INPUT FOR THIS TASK:

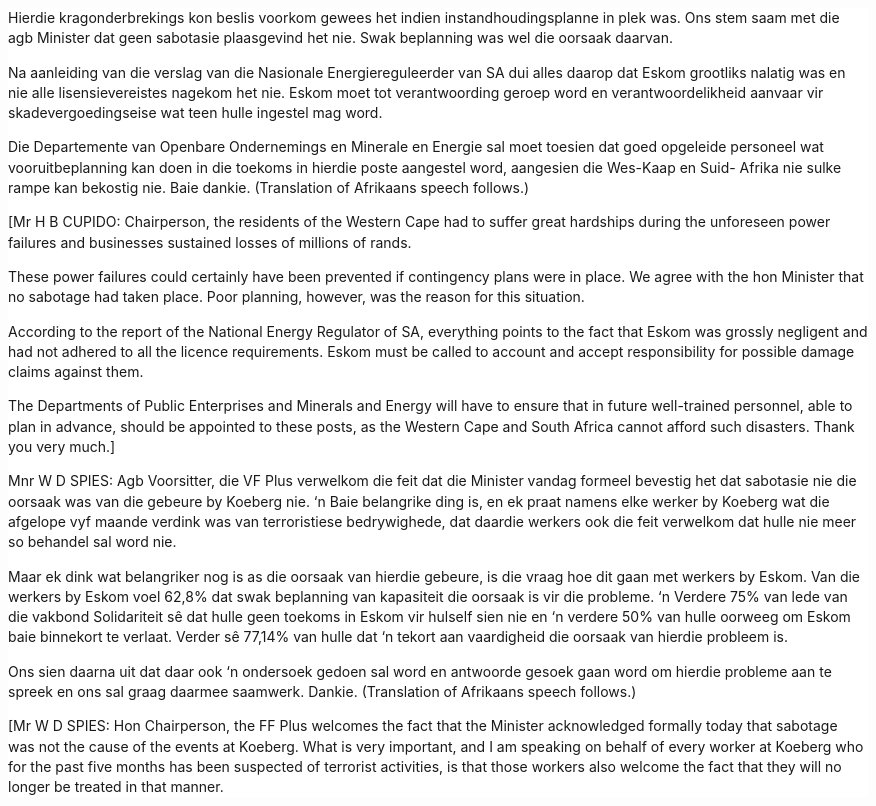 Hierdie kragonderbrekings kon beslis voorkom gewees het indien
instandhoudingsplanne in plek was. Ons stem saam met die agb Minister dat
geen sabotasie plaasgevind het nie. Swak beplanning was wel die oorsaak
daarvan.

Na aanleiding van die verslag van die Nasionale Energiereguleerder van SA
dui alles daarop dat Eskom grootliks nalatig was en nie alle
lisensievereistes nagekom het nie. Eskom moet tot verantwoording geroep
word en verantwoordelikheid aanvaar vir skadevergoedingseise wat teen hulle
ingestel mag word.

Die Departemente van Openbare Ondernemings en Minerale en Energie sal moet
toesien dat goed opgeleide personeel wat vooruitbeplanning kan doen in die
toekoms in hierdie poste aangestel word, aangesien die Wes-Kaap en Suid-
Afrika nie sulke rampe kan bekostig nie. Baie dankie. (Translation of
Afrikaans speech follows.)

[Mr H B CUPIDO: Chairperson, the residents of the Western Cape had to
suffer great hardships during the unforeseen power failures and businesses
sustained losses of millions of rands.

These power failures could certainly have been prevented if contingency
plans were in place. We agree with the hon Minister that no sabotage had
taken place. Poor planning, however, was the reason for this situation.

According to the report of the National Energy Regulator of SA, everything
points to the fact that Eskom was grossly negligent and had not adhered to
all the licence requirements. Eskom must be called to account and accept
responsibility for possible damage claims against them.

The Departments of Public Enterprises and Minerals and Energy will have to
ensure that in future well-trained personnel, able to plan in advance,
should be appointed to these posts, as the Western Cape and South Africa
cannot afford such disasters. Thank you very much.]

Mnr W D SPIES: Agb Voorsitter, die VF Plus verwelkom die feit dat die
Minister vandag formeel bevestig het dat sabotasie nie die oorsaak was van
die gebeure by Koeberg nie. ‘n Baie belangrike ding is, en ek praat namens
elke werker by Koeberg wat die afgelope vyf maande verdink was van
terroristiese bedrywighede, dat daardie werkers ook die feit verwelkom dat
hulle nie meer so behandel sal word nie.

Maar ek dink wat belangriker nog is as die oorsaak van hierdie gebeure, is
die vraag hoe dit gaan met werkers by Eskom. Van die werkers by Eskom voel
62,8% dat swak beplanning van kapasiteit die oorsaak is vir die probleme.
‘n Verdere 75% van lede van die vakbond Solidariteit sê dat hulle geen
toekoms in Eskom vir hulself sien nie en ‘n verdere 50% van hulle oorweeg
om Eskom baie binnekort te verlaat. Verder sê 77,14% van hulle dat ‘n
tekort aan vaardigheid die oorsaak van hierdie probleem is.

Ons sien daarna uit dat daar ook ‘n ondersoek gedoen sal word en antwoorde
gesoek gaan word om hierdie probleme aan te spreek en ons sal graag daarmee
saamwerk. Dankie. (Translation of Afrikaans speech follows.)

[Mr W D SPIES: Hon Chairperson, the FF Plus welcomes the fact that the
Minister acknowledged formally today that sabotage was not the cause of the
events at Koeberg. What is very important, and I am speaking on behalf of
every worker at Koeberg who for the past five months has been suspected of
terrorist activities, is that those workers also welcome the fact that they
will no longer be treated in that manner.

AIM OF THE TASK: Give again exactly, and only, the lines above starting at the one with "These power failures" and ending at the one with "events at Koeberg.".

EXPECTED ANSWER:
These power failures could certainly have been prevented if contingency
plans were in place. We agree with the hon Minister that no sabotage had
taken place. Poor planning, however, was the reason for this situation.

According to the report of the National Energy Regulator of SA, everything
points to the fact that Eskom was grossly negligent and had not adhered to
all the licence requirements. Eskom must be called to account and accept
responsibility for possible damage claims against them.

The Departments of Public Enterprises and Minerals and Energy will have to
ensure that in future well-trained personnel, able to plan in advance,
should be appointed to these posts, as the Western Cape and South Africa
cannot afford such disasters. Thank you very much.]

Mnr W D SPIES: Agb Voorsitter, die VF Plus verwelkom die feit dat die
Minister vandag formeel bevestig het dat sabotasie nie die oorsaak was van
die gebeure by Koeberg nie. ‘n Baie belangrike ding is, en ek praat namens
elke werker by Koeberg wat die afgelope vyf maande verdink was van
terroristiese bedrywighede, dat daardie werkers ook die feit verwelkom dat
hulle nie meer so behandel sal word nie.

Maar ek dink wat belangriker nog is as die oorsaak van hierdie gebeure, is
die vraag hoe dit gaan met werkers by Eskom. Van die werkers by Eskom voel
62,8% dat swak beplanning van kapasiteit die oorsaak is vir die probleme.
‘n Verdere 75% van lede van die vakbond Solidariteit sê dat hulle geen
toekoms in Eskom vir hulself sien nie en ‘n verdere 50% van hulle oorweeg
om Eskom baie binnekort te verlaat. Verder sê 77,14% van hulle dat ‘n
tekort aan vaardigheid die oorsaak van hierdie probleem is.

Ons sien daarna uit dat daar ook ‘n ondersoek gedoen sal word en antwoorde
gesoek gaan word om hierdie probleme aan te spreek en ons sal graag daarmee
saamwerk. Dankie. (Translation of Afrikaans speech follows.)

[Mr W D SPIES: Hon Chairperson, the FF Plus welcomes the fact that the
Minister acknowledged formally today that sabotage was not the cause of the
events at Koeberg. What is very important, and I am speaking on behalf of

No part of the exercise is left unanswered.